### [Extracted data]

__________

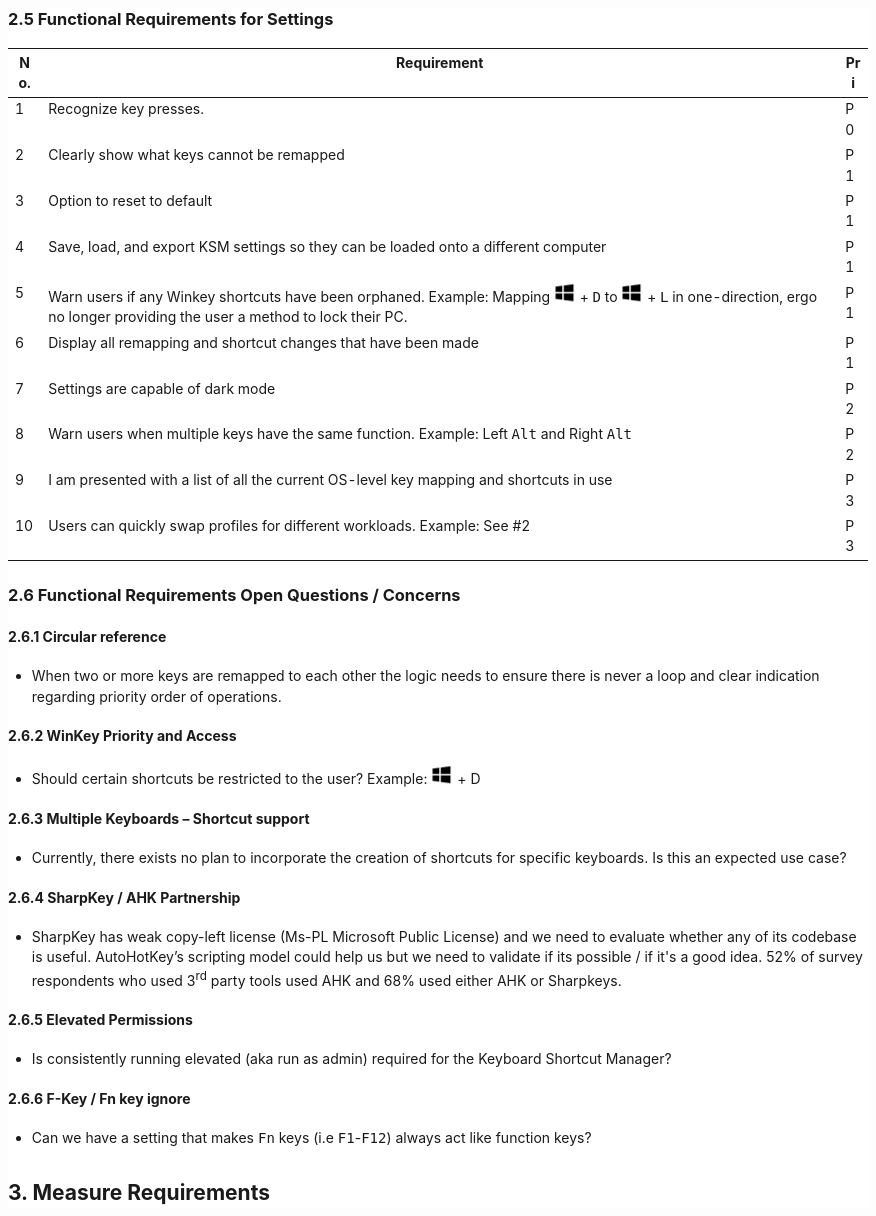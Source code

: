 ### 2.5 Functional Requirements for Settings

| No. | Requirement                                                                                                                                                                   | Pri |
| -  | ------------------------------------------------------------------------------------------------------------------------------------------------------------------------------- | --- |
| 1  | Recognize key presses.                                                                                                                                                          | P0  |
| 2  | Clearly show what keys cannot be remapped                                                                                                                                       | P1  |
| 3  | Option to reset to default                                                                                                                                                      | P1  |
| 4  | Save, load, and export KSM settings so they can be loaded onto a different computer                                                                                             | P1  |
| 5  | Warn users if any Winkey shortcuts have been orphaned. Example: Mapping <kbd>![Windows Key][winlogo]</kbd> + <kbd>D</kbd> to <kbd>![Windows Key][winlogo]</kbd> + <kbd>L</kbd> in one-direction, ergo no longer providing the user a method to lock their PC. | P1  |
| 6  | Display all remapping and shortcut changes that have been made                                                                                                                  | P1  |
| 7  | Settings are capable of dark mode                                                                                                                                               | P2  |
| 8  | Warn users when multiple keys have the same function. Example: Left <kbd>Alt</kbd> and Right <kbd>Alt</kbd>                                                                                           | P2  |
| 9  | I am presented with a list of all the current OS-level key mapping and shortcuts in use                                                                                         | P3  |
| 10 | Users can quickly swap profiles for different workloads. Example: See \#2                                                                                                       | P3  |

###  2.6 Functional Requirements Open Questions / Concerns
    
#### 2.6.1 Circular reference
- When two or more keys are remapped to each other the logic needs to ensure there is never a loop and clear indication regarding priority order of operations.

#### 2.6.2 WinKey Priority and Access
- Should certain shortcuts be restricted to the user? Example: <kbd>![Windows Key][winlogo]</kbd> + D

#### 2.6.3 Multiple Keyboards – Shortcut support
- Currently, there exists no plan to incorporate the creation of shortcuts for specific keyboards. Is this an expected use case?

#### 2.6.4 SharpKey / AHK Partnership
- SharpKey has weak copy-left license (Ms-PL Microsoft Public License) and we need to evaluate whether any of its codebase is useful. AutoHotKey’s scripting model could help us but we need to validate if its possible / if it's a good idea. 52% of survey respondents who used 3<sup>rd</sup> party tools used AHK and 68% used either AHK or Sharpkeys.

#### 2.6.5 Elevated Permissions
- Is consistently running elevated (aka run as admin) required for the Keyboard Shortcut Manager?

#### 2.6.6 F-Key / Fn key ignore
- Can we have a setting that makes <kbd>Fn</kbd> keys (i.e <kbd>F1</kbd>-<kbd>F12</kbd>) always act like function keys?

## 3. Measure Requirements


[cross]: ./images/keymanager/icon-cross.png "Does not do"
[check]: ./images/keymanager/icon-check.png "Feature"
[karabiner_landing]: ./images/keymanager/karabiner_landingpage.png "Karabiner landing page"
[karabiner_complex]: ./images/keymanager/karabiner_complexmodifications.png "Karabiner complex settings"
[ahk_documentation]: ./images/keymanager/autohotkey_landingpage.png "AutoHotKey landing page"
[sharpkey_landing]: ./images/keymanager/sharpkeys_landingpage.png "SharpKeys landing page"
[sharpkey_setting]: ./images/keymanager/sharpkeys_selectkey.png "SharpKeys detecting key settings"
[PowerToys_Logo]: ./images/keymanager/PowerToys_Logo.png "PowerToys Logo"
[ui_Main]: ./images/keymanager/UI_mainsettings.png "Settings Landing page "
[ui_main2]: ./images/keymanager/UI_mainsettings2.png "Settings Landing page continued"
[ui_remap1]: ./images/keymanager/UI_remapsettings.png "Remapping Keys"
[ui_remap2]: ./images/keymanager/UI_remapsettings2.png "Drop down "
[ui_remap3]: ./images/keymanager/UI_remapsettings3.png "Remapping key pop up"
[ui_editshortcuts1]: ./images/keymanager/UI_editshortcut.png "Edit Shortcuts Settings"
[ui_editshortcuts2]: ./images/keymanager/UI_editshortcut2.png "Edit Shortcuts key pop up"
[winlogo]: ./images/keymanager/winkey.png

__________

### [Exercise objective]
Wherever a line in the entries holds "Windows", copy that line.

### [Completed task]
| 5  | Warn users if any Winkey shortcuts have been orphaned. Example: Mapping <kbd>![Windows Key][winlogo]</kbd> + <kbd>D</kbd> to <kbd>![Windows Key][winlogo]</kbd> + <kbd>L</kbd> in one-direction, ergo no longer providing the user a method to lock their PC. | P1  |
- Should certain shortcuts be restricted to the user? Example: <kbd>![Windows Key][winlogo]</kbd> + D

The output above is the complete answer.